Work to complete | Every line from the first record below down to the line that includes "Note that the" must be reproduced exactly; the pictures are not.

Plain-text document sources

◆ ◆ ◆

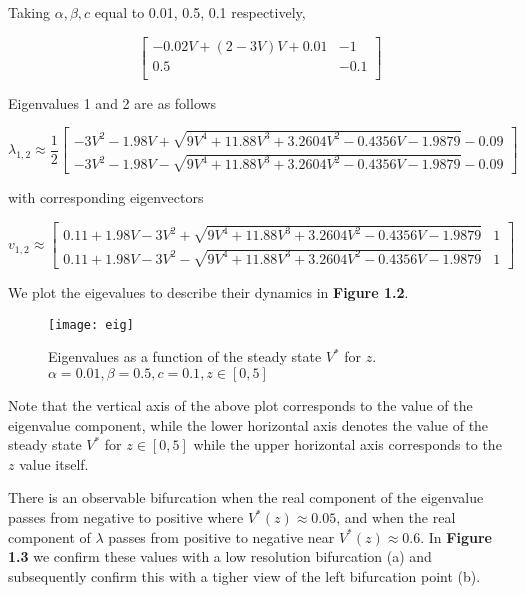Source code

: \documentclass[11pt]{report}
\begin{document}
Taking $\alpha,\beta,c$ equal to 0.01, 0.5, 0.1 respectively,

$$
\begin{bmatrix}
    −0.02V + (2 - 3V)V+0.01 & -1 \\
    0.5 & -0.1 \\    
\end{bmatrix}
$$

Eigenvalues 1 and 2 are as follows

$$ \lambda_{1,2} \approx \frac{1}{2}\begin{bmatrix}-3V^2 - 1.98V + \sqrt{ 9V^4 + 11.88 V^3 + 3.2604 V^2 - 0.4356 V - 1.9879 } - 0.09 \\ -3V^2 - 1.98V - \sqrt{ 9V^4 + 11.88 V^3 + 3.2604 V^2 - 0.4356 V - 1.9879 } - 0.09 \end{bmatrix} $$

with corresponding eigenvectors

$$ v_{1,2} \approx \begin{bmatrix} 0.11 + 1.98V - 3V^2 + \sqrt{ 9V^4 + 11.88 V^3 + 3.2604 V^2 - 0.4356 V - 1.9879} & 1 \\ 0.11 + 1.98V - 3V^2 - \sqrt{ 9V^4 + 11.88 V^3 + 3.2604 V^2 - 0.4356 V - 1.9879} & 1 \end{bmatrix} $$

We plot the eigevalues to describe their dynamics in \textbf{Figure 1.2}. 

\begin{figure}[!ht]
  \caption{Eigenvalues as a function of the steady state $V^*$ for $z$.  $\alpha = 0.01, \beta = 0.5,c = 0.1,z \in [0,5]$ }
  \centering
    \texttt{[image: eig]}
\end{figure}

Note that the vertical axis of the above plot corresponds to the value of the eigenvalue component, while the lower horizontal axis denotes the value of the steady state $V^*$ for $z \in [0,5]$ while the upper horizontal axis corresponds to the $z$ value itself.

There is an observable bifurcation when the real component of the eigenvalue passes from negative to positive where $V^*(z) \approx 0.05$, and when the real component of $\lambda$ passes from positive to negative near $V^*(z) \approx 0.6$. In \textbf{Figure 1.3} we confirm these values with a low resolution bifurcation (a) and subsequently confirm this with a tigher view of the left bifurcation point (b).
\end{document}
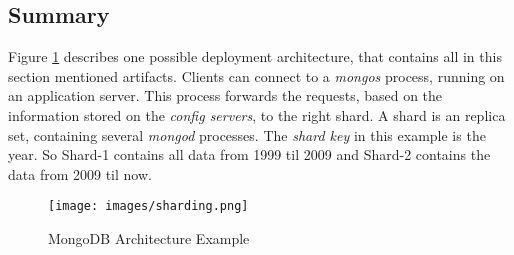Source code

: \subsection{Summary}
Figure \ref{arch-example} describes one possible deployment architecture, that contains all in this section mentioned artifacts. Clients can connect to a \textit{mongos} process, running on an application server. This process forwards the requests, based on the information stored on the \textit{config servers}, to the right shard. A shard is an replica set, containing several \textit{mongod} processes. The \textit{shard key} in this example is the year. So Shard-1 contains all data from 1999 til 2009 and Shard-2 contains the data from 2009 til now. 
\begin{figure}[H]
\texttt{[image: images/sharding.png]}
\caption{MongoDB Architecture Example}
\label{arch-example}
\end{figure}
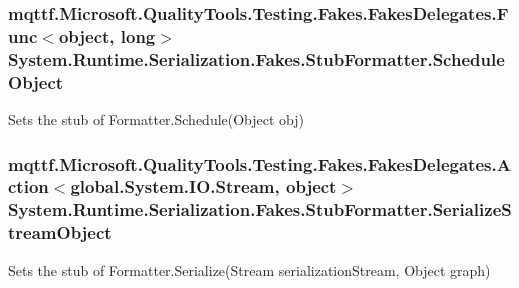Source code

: \hypertarget{class_system_1_1_runtime_1_1_serialization_1_1_fakes_1_1_stub_formatter_a16a2db7f3a043cc1d52ce7c741155f8e}{
\subsubsection[{Schedule\-Object}]{\setlength{\rightskip}{0pt plus 5cm}mqttf.\-Microsoft.\-Quality\-Tools.\-Testing.\-Fakes.\-Fakes\-Delegates.\-Func$<$object, long$>$ System.\-Runtime.\-Serialization.\-Fakes.\-Stub\-Formatter.\-Schedule\-Object}}\label{class_system_1_1_runtime_1_1_serialization_1_1_fakes_1_1_stub_formatter_a16a2db7f3a043cc1d52ce7c741155f8e}


Sets the stub of Formatter.\-Schedule(\-Object obj)

\hypertarget{class_system_1_1_runtime_1_1_serialization_1_1_fakes_1_1_stub_formatter_a8d8c7edc9f967890dad00f50c766bc1a}{
\subsubsection[{Serialize\-Stream\-Object}]{\setlength{\rightskip}{0pt plus 5cm}mqttf.\-Microsoft.\-Quality\-Tools.\-Testing.\-Fakes.\-Fakes\-Delegates.\-Action$<$global.\-System.\-I\-O.\-Stream, object$>$ System.\-Runtime.\-Serialization.\-Fakes.\-Stub\-Formatter.\-Serialize\-Stream\-Object}}\label{class_system_1_1_runtime_1_1_serialization_1_1_fakes_1_1_stub_formatter_a8d8c7edc9f967890dad00f50c766bc1a}


Sets the stub of Formatter.\-Serialize(\-Stream serialization\-Stream, Object graph)

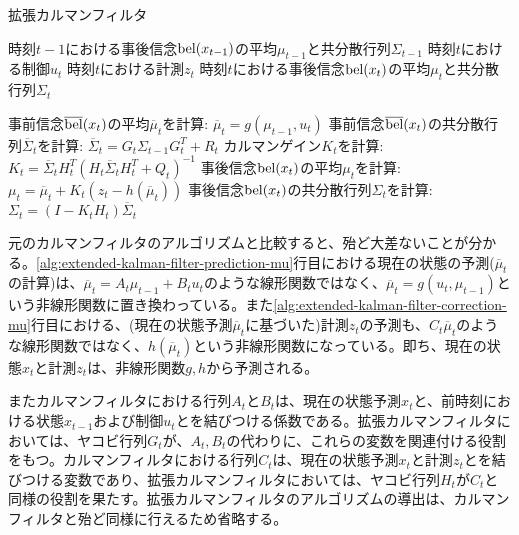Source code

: \documentclass[dvipdfmx,a4paper]{jsarticle}
\begin{document}
\begin{algorithm}[H]
	\caption{拡張カルマンフィルタ}
	\label{alg:extended-kalman-filter}
	\begin{algorithmic}[1]
		\Require
			\Statex 時刻$t - 1$における事後信念$\operatorname{bel}(x_{t - 1})$の平均$\mu_{t - 1}$と共分散行列$\Sigma_{t - 1}$
			\Statex 時刻$t$における制御$u_t$
			\Statex 時刻$t$における計測$z_t$
		\Ensure
			\Statex 時刻$t$における事後信念$\operatorname{bel}(x_t)$の平均$\mu_t$と共分散行列$\Sigma_t$ \newline

		\State 事前信念$\operatorname{\overline{bel}}(x_t)$の平均$\overline{\mu}_t$を計算: $\overline{\mu}_t = g(\mu_{t - 1}, u_t)$ \label{alg:extended-kalman-filter-prediction-mu}
		\State 事前信念$\operatorname{\overline{bel}}(x_t)$の共分散行列$\overline{\Sigma}_t$を計算: $\overline{\Sigma}_t = G_t \Sigma_{t - 1} G_t^T + R_t$ \label{alg:extended-kalman-filter-prediction-sigma}
		\State カルマンゲイン$K_t$を計算: $K_t = \overline{\Sigma}_t H_t^T \left( H_t \overline{\Sigma}_t H_t^T + Q_t \right)^{-1}$ \label{alg:extended-kalman-filter-gain}
		\State 事後信念$\operatorname{bel}(x_t)$の平均$\mu_t$を計算: $\mu_t = \overline{\mu}_t + K_t \left( z_t - h(\overline{\mu}_t) \right)$ \label{alg:extended-kalman-filter-correction-mu}
		\State 事後信念$\operatorname{bel}(x_t)$の共分散行列$\Sigma_t$を計算: $\Sigma_t = \left( I - K_t H_t \right) \overline{\Sigma}_t$ \label{alg:kalman-filter-correction-sigma}
	\end{algorithmic}
\end{algorithm}

元のカルマンフィルタのアルゴリズムと比較すると、殆ど大差ないことが分かる。\ref{alg:extended-kalman-filter-prediction-mu}行目における現在の状態の予測($\overline{\mu}_t$の計算)は、$\overline{\mu}_t = A_t \mu_{t - 1} + B_t u_t$のような線形関数ではなく、$\overline{\mu}_t = g(u_t, \mu_{t - 1})$という非線形関数に置き換わっている。また\ref{alg:extended-kalman-filter-correction-mu}行目における、(現在の状態予測$\overline{\mu}_t$に基づいた)計測$z_t$の予測も、$C_t \overline{\mu}_t$のような線形関数ではなく、$h(\overline{\mu}_t)$という非線形関数になっている。即ち、現在の状態$x_t$と計測$z_t$は、非線形関数$g, h$から予測される。\newline

またカルマンフィルタにおける行列$A_t$と$B_t$は、現在の状態予測$x_t$と、前時刻における状態$x_{t - 1}$および制御$u_t$とを結びつける係数である。拡張カルマンフィルタにおいては、ヤコビ行列$G_t$が、$A_t, B_t$の代わりに、これらの変数を関連付ける役割をもつ。カルマンフィルタにおける行列$C_t$は、現在の状態予測$x_t$と計測$z_t$とを結びつける変数であり、拡張カルマンフィルタにおいては、ヤコビ行列$H_t$が$C_t$と同様の役割を果たす。拡張カルマンフィルタのアルゴリズムの導出は、カルマンフィルタと殆ど同様に行えるため省略する。



\end{document}
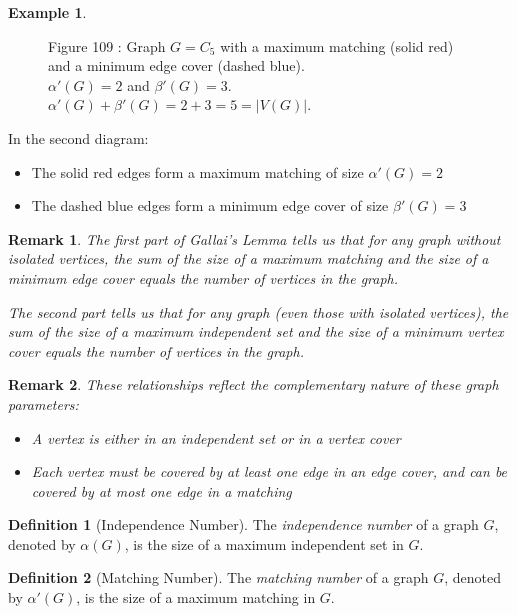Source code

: \documentclass{article}
\newtheorem{remark}{Remark}
\theoremstyle{definition}
\newtheorem{example}{Example}
\newtheorem{definition}{Definition}
\begin{document}
\begin{example}
\begin{figure}[h]
\small {Figure 109 : Graph $G = C_5$ with a maximum matching (solid red) and a minimum edge cover (dashed blue). \\
$\alpha'(G) = 2$ and $\beta'(G) = 3$.\\
$\alpha'(G) + \beta'(G) = 2 + 3 = 5 = |V(G)|$.}
\end{figure}

In the second diagram:
\begin{itemize}
\item The solid red edges form a maximum matching of size $\alpha'(G) = 2$
\item The dashed blue edges form a minimum edge cover of size $\beta'(G) = 3$
\end{itemize}
\end{example}

\begin{remark}
The first part of Gallai's Lemma tells us that for any graph without isolated vertices, the sum of the size of a maximum matching and the size of a minimum edge cover equals the number of vertices in the graph.

The second part tells us that for any graph (even those with isolated vertices), the sum of the size of a maximum independent set and the size of a minimum vertex cover equals the number of vertices in the graph.
\end{remark}

\begin{remark}
These relationships reflect the complementary nature of these graph parameters:
\begin{itemize}
\item A vertex is either in an independent set or in a vertex cover
\item Each vertex must be covered by at least one edge in an edge cover, and can be covered by at most one edge in a matching
\end{itemize}
\end{remark}

\begin{definition}[Independence Number]
The \emph{independence number} of a graph $G$, denoted by $\alpha(G)$, is the size of a maximum independent set in $G$.
\end{definition}

\begin{definition}[Matching Number]
The \emph{matching number} of a graph $G$, denoted by $\alpha'(G)$, is the size of a maximum matching in $G$.
\end{definition}
\end{document}
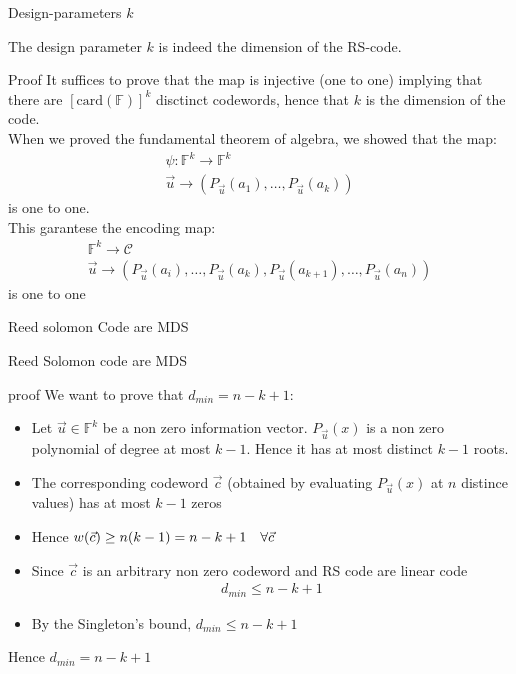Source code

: \begin{parag}{Design-parameters $k$ }
    \begin{theoreme}
        The design parameter $k$ is indeed the dimension of the RS-code.
    \end{theoreme}
    \begin{subparag}{Proof}
        It suffices to prove that the map is injective (one to one) implying that there are $\left[\text{card}\left(\mathbb{F}\right)\right]^k$ disctinct codewords, hence that $k$ is the dimension of the code.\\
        When we proved the fundamental theorem of algebra, we showed that the map:
        \begin{align*} 
            \psi: \mathbb{F}^k \to \mathbb{F}^k\\
            \vec{u} \to \left(P_{\vec{u}}\left(a_{1}\right), \ldots, P_{\vec{u}}\left(a_k\right)\right)
        \end{align*}
        is one to one.\\
        This garantese the encoding map:
        \begin{align*}  
            \mathbb{F}^k \to \mathcal{C} \\
            \vec{u} \to \left(P_{\vec{u}}\left(a_i\right), \ldots, P_{\vec{u}}\left(a_k\right), P_{\vec{u}}\left(a_{k+1}\right), \ldots, P_{\vec{u}}\left(a_n\right)\right)
        \end{align*}
    is one to one
    \end{subparag}
    
\end{parag}
\begin{parag}{Reed solomon Code are MDS}
    \begin{theoreme}
        Reed Solomon code are MDS
    \end{theoreme}
    \begin{subparag}{proof}
        We want to prove that $d_{min} =  n- k + 1$:
        \begin{itemize}
            \item Let $\vec{u} \in \mathbb{F}^k$ be a non zero information vector. $P_{\vec{u}}\left(x\right)$ is a non zero polynomial of degree at most $k-1$. Hence it has at most distinct $k-1$ roots.
            \item The corresponding codeword $\vec{c}$ (obtained by evaluating $P_{\vec{u}}\left(x\right)$ at $n$ distince values) has at most $k-1$ zeros
            \item Hence $w\left(\vec{c}\right) \geq n \left(k-1\right) = n-k + 1 \mathspace \forall \vec{c}$ 
            \item Since $\vec{c}$ is an arbitrary non zero codeword and RS code are linear code
                \begin{align*} d_{min} \leq n - k  + 1 \end{align*}
            \item By the Singleton's bound, $d_{min} \leq n - k + 1$
        \end{itemize}
        Hence $d_{min} =  n-k + 1$
    \end{subparag}
\end{parag}
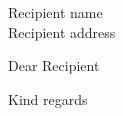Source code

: \documentclass[11pt]{letter}
\date{\today}
\begin{document}
\begin{letter}{Recipient name\\Recipient address}
\opening{Dear Recipient}

\blindtext

\closing{Kind regards}


\end{letter}
\end{document}

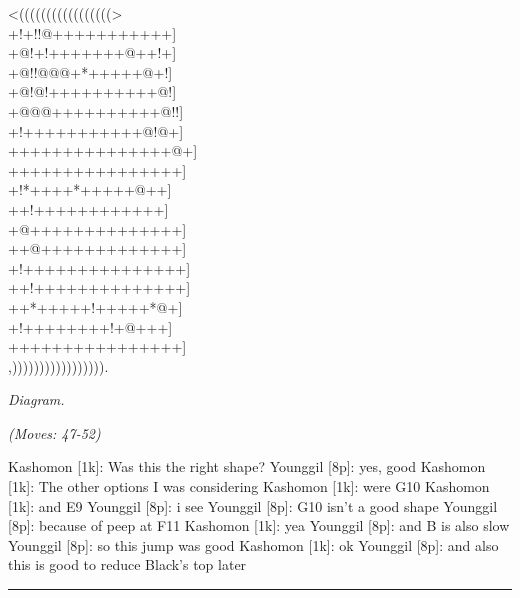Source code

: \documentclass[letterpaper,12pt]{memoir}
\newcounter{GoFigure}[part]
\newcommand{\gofigure}{%
 \stepcounter{GoFigure}
 \centerline{\textit{Diagram.\thinspace\arabic{GoFigure}}}
}
\newcommand{\subtext}[1]{\centerline{\textit{#1}}}
\begin{document}
\begin{minipage}[t]{0.5\textwidth}
{\gnos
<(((((((((((((((((>\\
+!+!!@+++++++++++]\\
+@!+!+++++++@++!+]\\
+@!!@@@+*+++++@+!]\\
+@!@!++++++++++@!]\\
+@@@++++++++++@!!]\\
+!+++++++++++@!@+]\\
+++++++++++++++@+]\\
++++++++++++++++]\\
+!*++++*+++++@++]\\
++!++++++++++++]\\
+@++++++++++++++]\\
++@+++++++++++++]\\
+!+++++++++++++++]\\
++!++++++++++++++]\\
++*+++++!+++++*@+]\\
+!++++++++!+@+++]\\
++++++++++++++++]\\
,))))))))))))))))).\\
}
\gofigure

\subtext{(Moves: 47-52)}
\end{minipage}
\begin{minipage}[t]{0.5\textwidth}
\setlength{\parskip}{0.5em}
Kashomon [1k]: Was this the right shape?
Younggil [8p]: yes, good
Kashomon [1k]: The other options I was considering
Kashomon [1k]: were G10
Kashomon [1k]: and E9
Younggil [8p]: i see
Younggil [8p]: G10 isn't a good shape
Younggil [8p]: because of peep at F11
Kashomon [1k]: yea
Younggil [8p]: and B is also slow
Younggil [8p]: so this jump was good
Kashomon [1k]: ok
Younggil [8p]: and also this is good to reduce Black's top later


\end{minipage}
\vfill

\rule{\textwidth}{0.5pt}
\end{document}
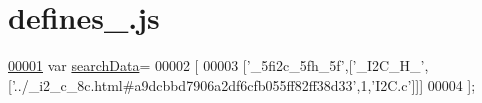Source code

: \hypertarget{defines__0_8js_source}{}\section{defines\+\_.\+js}
\label{defines__0_8js_source}

\begin{DoxyCode}
\hypertarget{defines__0_8js_source.tex_l00001}{}\hyperlink{defines__0_8js_ad01a7523f103d6242ef9b0451861231e}{00001} var \hyperlink{defines__0_8js_ad01a7523f103d6242ef9b0451861231e}{searchData}=
00002 [
00003   [\textcolor{stringliteral}{'\_5fi2c\_5fh\_5f'},[\textcolor{stringliteral}{'\_I2C\_H\_'},[\textcolor{stringliteral}{'../\_i2\_c\_8c.html#a9dcbbd7906a2df6cfb055ff82ff38d33'},1,\textcolor{stringliteral}{'I2C.c'}]]]
00004 ];
\end{DoxyCode}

◆ ◆ ◆

Your solution |
Source code

: \documentclass[11pt]{report}
\begin{document}
Taking $\alpha,\beta,c$ equal to 0.01, 0.5, 0.1 respectively,

$$
\begin{bmatrix}
    −0.02V + (2 - 3V)V+0.01 & -1 \\
    0.5 & -0.1 \\    
\end{bmatrix}
$$

Eigenvalues 1 and 2 are as follows

$$ \lambda_{1,2} \approx \frac{1}{2}\begin{bmatrix}-3V^2 - 1.98V + \sqrt{ 9V^4 + 11.88 V^3 + 3.2604 V^2 - 0.4356 V - 1.9879 } - 0.09 \\ -3V^2 - 1.98V - \sqrt{ 9V^4 + 11.88 V^3 + 3.2604 V^2 - 0.4356 V - 1.9879 } - 0.09 \end{bmatrix} $$

with corresponding eigenvectors

$$ v_{1,2} \approx \begin{bmatrix} 0.11 + 1.98V - 3V^2 + \sqrt{ 9V^4 + 11.88 V^3 + 3.2604 V^2 - 0.4356 V - 1.9879} & 1 \\ 0.11 + 1.98V - 3V^2 - \sqrt{ 9V^4 + 11.88 V^3 + 3.2604 V^2 - 0.4356 V - 1.9879} & 1 \end{bmatrix} $$

We plot the eigevalues to describe their dynamics in \textbf{Figure 1.2}. 

\begin{figure}[!ht]
  \caption{Eigenvalues as a function of the steady state $V^*$ for $z$.  $\alpha = 0.01, \beta = 0.5,c = 0.1,z \in [0,5]$ }
  \centering
    \texttt{[image: eig]}
\end{figure}

Note that the vertical axis of the above plot corresponds to the value of the eigenvalue component, while the lower horizontal axis denotes the value of the steady state $V^*$ for $z \in [0,5]$ while the upper horizontal axis corresponds to the $z$ value itself.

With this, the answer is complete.